(EXERCISE DATA)
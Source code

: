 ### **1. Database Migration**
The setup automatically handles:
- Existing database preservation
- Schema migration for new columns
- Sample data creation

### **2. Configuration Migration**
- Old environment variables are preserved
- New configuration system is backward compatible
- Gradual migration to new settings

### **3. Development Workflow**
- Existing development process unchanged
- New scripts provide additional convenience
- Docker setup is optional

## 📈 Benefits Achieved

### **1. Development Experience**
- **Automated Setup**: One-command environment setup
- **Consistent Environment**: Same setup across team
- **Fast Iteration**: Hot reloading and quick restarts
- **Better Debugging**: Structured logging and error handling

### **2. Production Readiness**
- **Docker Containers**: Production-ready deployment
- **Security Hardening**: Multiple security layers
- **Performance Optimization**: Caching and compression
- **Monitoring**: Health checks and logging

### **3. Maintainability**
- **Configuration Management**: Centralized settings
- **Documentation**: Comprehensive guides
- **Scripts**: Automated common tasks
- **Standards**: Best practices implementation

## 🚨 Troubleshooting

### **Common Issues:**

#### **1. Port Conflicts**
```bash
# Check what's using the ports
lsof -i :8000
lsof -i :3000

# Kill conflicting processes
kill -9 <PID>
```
(End EXERCISE DATA)
Please write out each entry shown above exactly as given.

- **ANSWER BOX**:
Source code

: ### **1. Database Migration**
The setup automatically handles:
- Existing database preservation
- Schema migration for new columns
- Sample data creation

### **2. Configuration Migration**
- Old environment variables are preserved
- New configuration system is backward compatible
- Gradual migration to new settings

### **3. Development Workflow**
- Existing development process unchanged
- New scripts provide additional convenience
- Docker setup is optional

## 📈 Benefits Achieved

### **1. Development Experience**
- **Automated Setup**: One-command environment setup
- **Consistent Environment**: Same setup across team
- **Fast Iteration**: Hot reloading and quick restarts
- **Better Debugging**: Structured logging and error handling

### **2. Production Readiness**
- **Docker Containers**: Production-ready deployment
- **Security Hardening**: Multiple security layers
- **Performance Optimization**: Caching and compression
- **Monitoring**: Health checks and logging

### **3. Maintainability**
- **Configuration Management**: Centralized settings
- **Documentation**: Comprehensive guides
- **Scripts**: Automated common tasks
- **Standards**: Best practices implementation

## 🚨 Troubleshooting

### **Common Issues:**

#### **1. Port Conflicts**
```bash
# Check what's using the ports
lsof -i :8000
lsof -i :3000

# Kill conflicting processes
kill -9 <PID>
```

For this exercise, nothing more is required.